Before listing your home for sale or starting the hunt for a new house, you’ll want to do a thorough examination of your house for any repairs or renovations that need to be made.

Major repairs, such as roof replacements, will impact your overall budget. It can also increase the rental price, giving you a higher return.

Consider Landlord Responsibilities

This is an important factor when considering renting your house. Becoming a landlord comes with a unique set of responsibilities. You’ll need to address regular maintenance, collect monthly rent, and handle the legal aspects, such as lease agreements or possible evictions.

Many of these can be addressed by hiring a property management company. Extra costs, such as regular repairs or even landscaping, will more than likely fall onto your shoulders.

Finding the Right Lender

If you intend on buying another house while renting your current home, you may come across issues when finding a lender. As a first-time landlord, lenders need to be able to determine if you are a risk and have the financial stability to maintain two mortgages.

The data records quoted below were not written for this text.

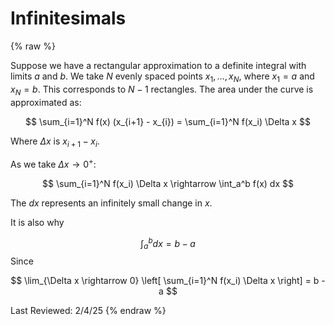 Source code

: # Infinitesimals
{% raw %}

Suppose we have a rectangular approximation to a definite integral with limits $a$ and $b$. We take $N$ evenly spaced points $x_1, \ldots, x_N$, where $x_1 = a$ and $x_N = b$. This corresponds to $N-1$ rectangles. The area under the curve is approximated as:

$$
\sum_{i=1}^N f(x) (x_{i+1} - x_{i}) =
\sum_{i=1}^N f(x_i) \Delta x
$$

Where $\Delta x$ is $x_{i+1} - x_{i}$. 

As we take $\Delta x \rightarrow 0^+$:

$$
\sum_{i=1}^N f(x_i) \Delta x \rightarrow \int_a^b f(x) dx
$$

The $dx$ represents an infinitely small change in $x$.

It is also why


$$
\int_a^b dx = b - a
$$
Since

$$
\lim_{\Delta x \rightarrow 0} \left[ \sum_{i=1}^N f(x_i) \Delta x \right] = b - a
$$

Last Reviewed: 2/4/25
{% endraw %}
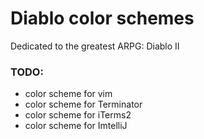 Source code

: # Diablo color schemes

Dedicated to the greatest ARPG: Diablo II

### TODO:
- color scheme for vim
- color scheme for Terminator
- color scheme for iTerms2
- color scheme for ImtelliJ
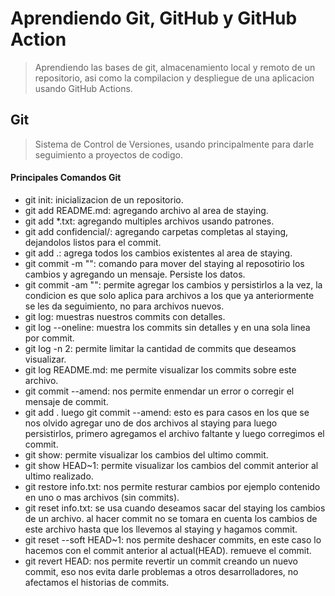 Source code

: 
# Aprendiendo Git, GitHub y GitHub Action
> Aprendiendo las bases de git, almacenamiento local y remoto de un repositorio, asi como la compilacion y despliegue de una aplicacion usando GitHub Actions.

## Git
> Sistema de Control de Versiones, usando principalmente para darle seguimiento a proyectos de codigo.

#### Principales Comandos Git

- git init: inicializacion de un repositorio.
- git add README.md: agregando archivo al area de staying.
- git add *.txt: agregando multiples archivos usando patrones.
- git add confidencial/: agregando carpetas completas al staying, dejandolos listos para el commit.
- git add .: agrega todos los cambios existentes al area de staying.
- git commit -m "": comando para mover del staying al reposotirio los cambios y agregando un mensaje. Persiste los datos.
- git commit -am "": permite agregar los cambios y persistirlos a la vez, la condicion es que solo aplica para archivos a los que ya anteriormente se les da seguimiento, no para archivos nuevos.
- git log: muestras nuestros commits con detalles.
- git log --oneline: muestra los commits sin detalles y en una sola linea por commit.
- git log -n 2: permite limitar la cantidad de commits que deseamos visualizar.
- git log README.md: me permite visualizar los commits sobre este archivo.
- git commit --amend: nos permite enmendar un error o corregir el mensaje de commit.
- git add . luego git commit --amend: esto es para casos en los que se nos olvido agregar uno de dos archivos al staying para luego persistirlos, primero agregamos el archivo faltante y luego corregimos el commit.
- git show: permite visualizar los cambios del ultimo commit.
- git show HEAD~1: permite visualizar los cambios del commit anterior al ultimo realizado.
- git restore info.txt: nos permite resturar cambios por ejemplo contenido en uno o mas archivos (sin commits).
- git reset info.txt: se usa cuando deseamos sacar del staying los cambios de un archivo. al hacer commit no se tomara en cuenta los cambios de este archivo hasta que los llevemos al staying y hagamos commit.
- git reset --soft HEAD~1: nos permite deshacer commits, en este caso lo hacemos con el commit anterior al actual(HEAD). remueve el commit.
- git revert HEAD: nos permite revertir un commit creando un nuevo commit, eso nos evita darle problemas a otros desarrolladores, no afectamos el historias de commits.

Other types of loans, such as VA loans, require you to make your first property your primary residence for at least a year. Otherwise, you may incur additional interest or be declined altogether.

Rental Appraisal

Investing in rental property will require you to complete a rental appraisal. This is similar to a house appraisal, only they’ll be analyzing the value of the property for rental purposes.

You’ll need to request a Single-Family Comparable Rent Schedule Fannie Mae Form 1007. This appraisal will give you an idea of how much you can charge for monthly rent.

Get Your Financials In Order

For you to be approved for your loan, you’ll need to have all of your financials in order. For one single-family home, you’ll need to have at least 2% of the unpaid balance either in a bank account or an investment account.

Note that this doesn’t include the amount you intend to finance for the new property. This is only for your first mortgage.

Say, for instance, you owe another $200,000 for your current home you intend to rent. The lender will require that you have at least $4,000 in reserves, plus a completed 1007 form so they know how much rent will be coming in monthly.

Learn About the Rental Market

You’ll need to do your research in learning about the market in the area in which the home you intend to rent resides.

First, it’s important to understand how much rent you could obtain each month. Compare similar homes with the same amount of upgrades or lack of which have been made.

You’ll also need to know about the demographics to see the types of individuals or families that will be renting to determine income levels. Certain tax laws per county, city, or state will also need to be followed based upon the rental market in your area.

Affording Vacancies

There may be certain times throughout your rental experience when you end up with a vacancy. You’ll need to create a detailed budget to ensure that you can afford to have your property listed for an extended period before purchasing a house.

While the current rental market is booming, it doesn’t necessarily mean your neighborhood and price point will be encouraging to renters in your area. Having extra funds available for months at a time to pay for two mortgages is essential so you don’t find yourself in financial trouble.

Summary

Renting your house while buying another may be a lucrative opportunity for a first-time real estate investor. Aside from initial repairs and renovations, you may not need to put down a substantial amount of money before making passive income.

Start doing your research in your area early on. Compare your home to others in the neighborhood that are currently for rent. Learn about the various landlord and tenant laws for your city. Most importantly, get your finances in order before making any type of additional investment in a second property.